Report how many lines in the records below contain the word "Execute". Give only the number.

RECORDS SUPPLIED:
-------
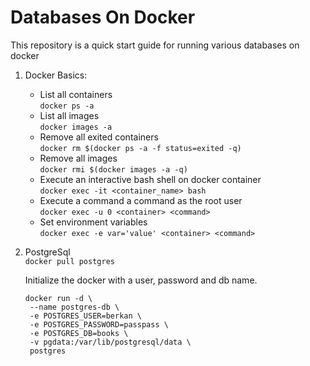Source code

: # Databases On Docker
This repository is a quick start guide for running various databases on docker

1. Docker Basics:
   - List all containers  
     `docker ps -a`
   - List all images  
     `docker images -a`
   - Remove all exited containers  
     `docker rm $(docker ps -a -f status=exited -q)`
   - Remove all images  
     `docker rmi $(docker images -a -q)`
   - Execute an interactive bash shell on docker container  
     `docker exec -it <container_name> bash`
   - Execute a command a command as the root user  
     `docker exec -u 0 <container> <command>`
   - Set environment variables  
     `docker exec -e var='value' <container> <command>`

2. PostgreSql  
   `docker pull postgres`
   
   Initialize the docker with a user, password and db name.
   ```
   docker run -d \
    --name postgres-db \
    -e POSTGRES_USER=berkan \
    -e POSTGRES_PASSWORD=passpass \
    -e POSTGRES_DB=books \
    -v pgdata:/var/lib/postgresql/data \
    postgres
    ```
-------
RESPONSE TO THE TASK: 2